Data supplied:
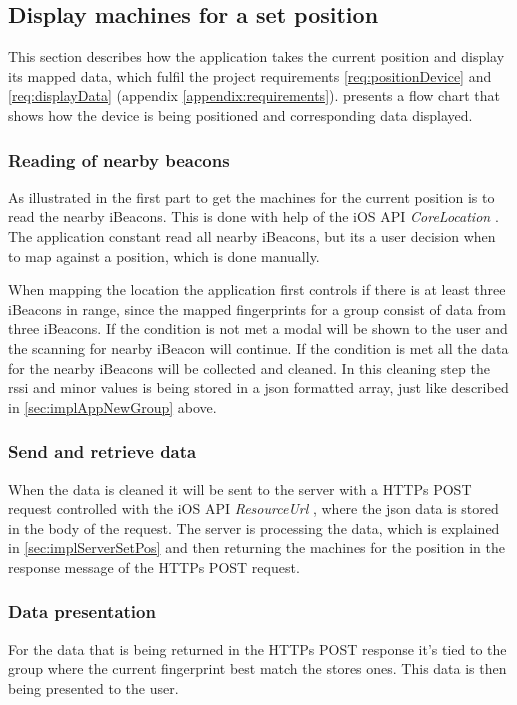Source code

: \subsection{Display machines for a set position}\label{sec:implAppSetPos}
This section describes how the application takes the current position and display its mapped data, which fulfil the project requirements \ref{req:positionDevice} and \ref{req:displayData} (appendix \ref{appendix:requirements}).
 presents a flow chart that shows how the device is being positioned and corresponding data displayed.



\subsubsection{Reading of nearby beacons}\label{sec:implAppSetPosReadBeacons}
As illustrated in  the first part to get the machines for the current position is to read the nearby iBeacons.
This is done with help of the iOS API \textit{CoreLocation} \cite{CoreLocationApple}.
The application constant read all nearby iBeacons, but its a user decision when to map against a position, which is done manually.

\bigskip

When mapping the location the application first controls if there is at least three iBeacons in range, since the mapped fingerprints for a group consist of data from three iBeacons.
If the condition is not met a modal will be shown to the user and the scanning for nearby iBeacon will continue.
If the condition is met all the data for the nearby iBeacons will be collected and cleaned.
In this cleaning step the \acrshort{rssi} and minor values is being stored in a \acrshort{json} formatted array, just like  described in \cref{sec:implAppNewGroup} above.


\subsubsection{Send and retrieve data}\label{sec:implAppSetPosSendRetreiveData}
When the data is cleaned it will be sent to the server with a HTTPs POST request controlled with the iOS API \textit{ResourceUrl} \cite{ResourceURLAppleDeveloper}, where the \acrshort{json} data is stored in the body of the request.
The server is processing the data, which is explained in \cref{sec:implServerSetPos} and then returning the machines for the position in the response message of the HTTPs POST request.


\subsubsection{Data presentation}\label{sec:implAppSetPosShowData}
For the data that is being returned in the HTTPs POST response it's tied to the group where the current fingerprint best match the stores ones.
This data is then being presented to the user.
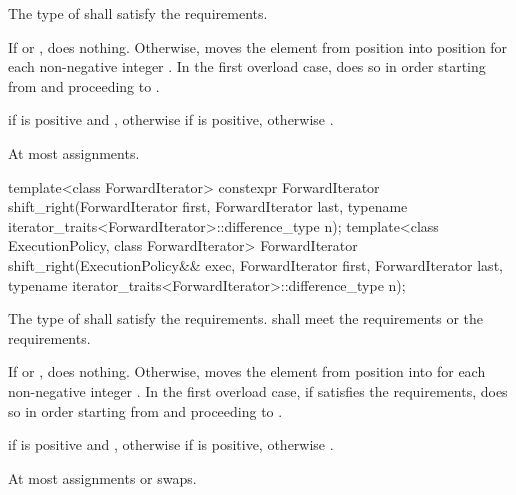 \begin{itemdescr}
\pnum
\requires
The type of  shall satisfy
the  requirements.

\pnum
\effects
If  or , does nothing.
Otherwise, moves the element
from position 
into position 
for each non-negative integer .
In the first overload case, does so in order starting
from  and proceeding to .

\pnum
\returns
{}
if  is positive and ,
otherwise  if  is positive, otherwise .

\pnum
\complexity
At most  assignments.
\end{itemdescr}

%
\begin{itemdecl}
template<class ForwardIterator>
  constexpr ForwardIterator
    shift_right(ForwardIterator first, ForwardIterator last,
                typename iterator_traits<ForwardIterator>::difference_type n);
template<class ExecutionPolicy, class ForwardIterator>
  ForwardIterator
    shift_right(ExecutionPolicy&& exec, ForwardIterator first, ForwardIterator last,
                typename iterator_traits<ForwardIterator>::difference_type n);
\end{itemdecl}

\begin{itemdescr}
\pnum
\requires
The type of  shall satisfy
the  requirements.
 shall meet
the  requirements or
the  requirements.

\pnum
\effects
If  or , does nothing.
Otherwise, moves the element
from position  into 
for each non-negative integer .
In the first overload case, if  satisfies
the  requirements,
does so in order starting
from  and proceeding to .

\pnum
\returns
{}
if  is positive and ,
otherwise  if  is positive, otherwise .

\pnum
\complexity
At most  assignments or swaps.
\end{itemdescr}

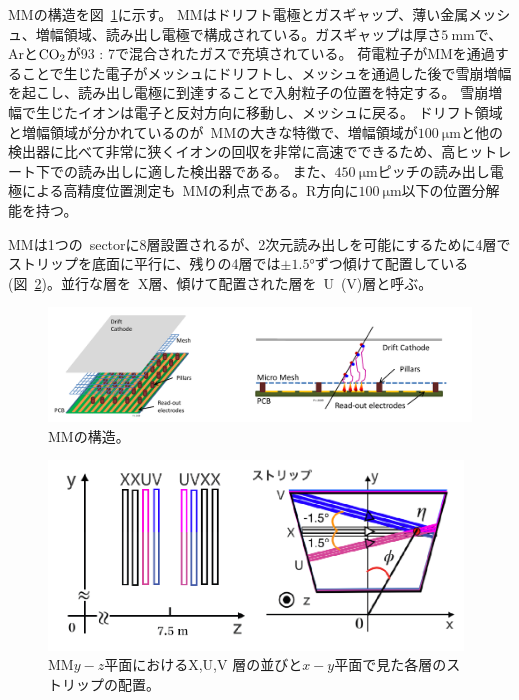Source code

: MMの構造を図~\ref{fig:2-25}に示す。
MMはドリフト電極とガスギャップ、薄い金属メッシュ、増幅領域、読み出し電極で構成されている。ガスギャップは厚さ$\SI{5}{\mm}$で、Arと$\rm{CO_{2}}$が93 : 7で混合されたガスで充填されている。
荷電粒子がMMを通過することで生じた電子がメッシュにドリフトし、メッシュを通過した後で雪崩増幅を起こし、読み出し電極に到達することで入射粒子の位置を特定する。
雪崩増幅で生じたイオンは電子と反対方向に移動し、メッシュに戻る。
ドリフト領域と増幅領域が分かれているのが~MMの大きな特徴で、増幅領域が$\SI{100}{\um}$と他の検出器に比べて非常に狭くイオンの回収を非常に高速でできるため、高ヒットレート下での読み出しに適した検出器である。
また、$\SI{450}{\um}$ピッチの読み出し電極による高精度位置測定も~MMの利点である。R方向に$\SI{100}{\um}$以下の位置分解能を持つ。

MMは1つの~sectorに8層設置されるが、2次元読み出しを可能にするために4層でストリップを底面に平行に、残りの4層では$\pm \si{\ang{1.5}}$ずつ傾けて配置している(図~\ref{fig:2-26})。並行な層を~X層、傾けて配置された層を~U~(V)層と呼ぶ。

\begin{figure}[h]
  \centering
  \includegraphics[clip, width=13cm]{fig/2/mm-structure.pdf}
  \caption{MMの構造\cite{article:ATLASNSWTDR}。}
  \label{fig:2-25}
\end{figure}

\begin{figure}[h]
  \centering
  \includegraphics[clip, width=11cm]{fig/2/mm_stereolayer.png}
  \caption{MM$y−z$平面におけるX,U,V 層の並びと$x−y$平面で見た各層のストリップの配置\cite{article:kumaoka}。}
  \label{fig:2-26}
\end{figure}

Aim of the exercise: Wherever an image appears in the data, omit it and repeat everything else exactly.

Reply:
Source code

: \subsection{Display machines for a set position}\label{sec:implAppSetPos}
This section describes how the application takes the current position and display its mapped data, which fulfil the project requirements \ref{req:positionDevice} and \ref{req:displayData} (appendix \ref{appendix:requirements}).
 presents a flow chart that shows how the device is being positioned and corresponding data displayed.



\subsubsection{Reading of nearby beacons}\label{sec:implAppSetPosReadBeacons}
As illustrated in  the first part to get the machines for the current position is to read the nearby iBeacons.
This is done with help of the iOS API \textit{CoreLocation} \cite{CoreLocationApple}.
The application constant read all nearby iBeacons, but its a user decision when to map against a position, which is done manually.

\bigskip

When mapping the location the application first controls if there is at least three iBeacons in range, since the mapped fingerprints for a group consist of data from three iBeacons.
If the condition is not met a modal will be shown to the user and the scanning for nearby iBeacon will continue.
If the condition is met all the data for the nearby iBeacons will be collected and cleaned.
In this cleaning step the \acrshort{rssi} and minor values is being stored in a \acrshort{json} formatted array, just like  described in \cref{sec:implAppNewGroup} above.


\subsubsection{Send and retrieve data}\label{sec:implAppSetPosSendRetreiveData}
When the data is cleaned it will be sent to the server with a HTTPs POST request controlled with the iOS API \textit{ResourceUrl} \cite{ResourceURLAppleDeveloper}, where the \acrshort{json} data is stored in the body of the request.
The server is processing the data, which is explained in \cref{sec:implServerSetPos} and then returning the machines for the position in the response message of the HTTPs POST request.


\subsubsection{Data presentation}\label{sec:implAppSetPosShowData}
For the data that is being returned in the HTTPs POST response it's tied to the group where the current fingerprint best match the stores ones.
This data is then being presented to the user.
 \begin{itemdescr}
\pnum
\requires
The type of  shall satisfy
the  requirements.

\pnum
\effects
If  or , does nothing.
Otherwise, moves the element
from position 
into position 
for each non-negative integer .
In the first overload case, does so in order starting
from  and proceeding to .

\pnum
\returns
{}
if  is positive and ,
otherwise  if  is positive, otherwise .

\pnum
\complexity
At most  assignments.
\end{itemdescr}

%
\begin{itemdecl}
template<class ForwardIterator>
  constexpr ForwardIterator
    shift_right(ForwardIterator first, ForwardIterator last,
                typename iterator_traits<ForwardIterator>::difference_type n);
template<class ExecutionPolicy, class ForwardIterator>
  ForwardIterator
    shift_right(ExecutionPolicy&& exec, ForwardIterator first, ForwardIterator last,
                typename iterator_traits<ForwardIterator>::difference_type n);
\end{itemdecl}

\begin{itemdescr}
\pnum
\requires
The type of  shall satisfy
the  requirements.
 shall meet
the  requirements or
the  requirements.

\pnum
\effects
If  or , does nothing.
Otherwise, moves the element
from position  into 
for each non-negative integer .
In the first overload case, if  satisfies
the  requirements,
does so in order starting
from  and proceeding to .

\pnum
\returns
{}
if  is positive and ,
otherwise  if  is positive, otherwise .

\pnum
\complexity
At most  assignments or swaps.
\end{itemdescr}

Source code

: MMの構造を図~\ref{fig:2-25}に示す。
MMはドリフト電極とガスギャップ、薄い金属メッシュ、増幅領域、読み出し電極で構成されている。ガスギャップは厚さ$\SI{5}{\mm}$で、Arと$\rm{CO_{2}}$が93 : 7で混合されたガスで充填されている。
荷電粒子がMMを通過することで生じた電子がメッシュにドリフトし、メッシュを通過した後で雪崩増幅を起こし、読み出し電極に到達することで入射粒子の位置を特定する。
雪崩増幅で生じたイオンは電子と反対方向に移動し、メッシュに戻る。
ドリフト領域と増幅領域が分かれているのが~MMの大きな特徴で、増幅領域が$\SI{100}{\um}$と他の検出器に比べて非常に狭くイオンの回収を非常に高速でできるため、高ヒットレート下での読み出しに適した検出器である。
また、$\SI{450}{\um}$ピッチの読み出し電極による高精度位置測定も~MMの利点である。R方向に$\SI{100}{\um}$以下の位置分解能を持つ。

MMは1つの~sectorに8層設置されるが、2次元読み出しを可能にするために4層でストリップを底面に平行に、残りの4層では$\pm \si{\ang{1.5}}$ずつ傾けて配置している(図~\ref{fig:2-26})。並行な層を~X層、傾けて配置された層を~U~(V)層と呼ぶ。

\begin{figure}[h]
  \centering
  \includegraphics[clip, width=13cm]{fig/2/mm-structure.pdf}
  \caption{MMの構造\cite{article:ATLASNSWTDR}。}
  \label{fig:2-25}
\end{figure}

\begin{figure}[h]
  \centering
  \includegraphics[clip, width=11cm]{fig/2/mm_stereolayer.png}
  \caption{MM$y−z$平面におけるX,U,V 層の並びと$x−y$平面で見た各層のストリップの配置\cite{article:kumaoka}。}
  \label{fig:2-26}
\end{figure}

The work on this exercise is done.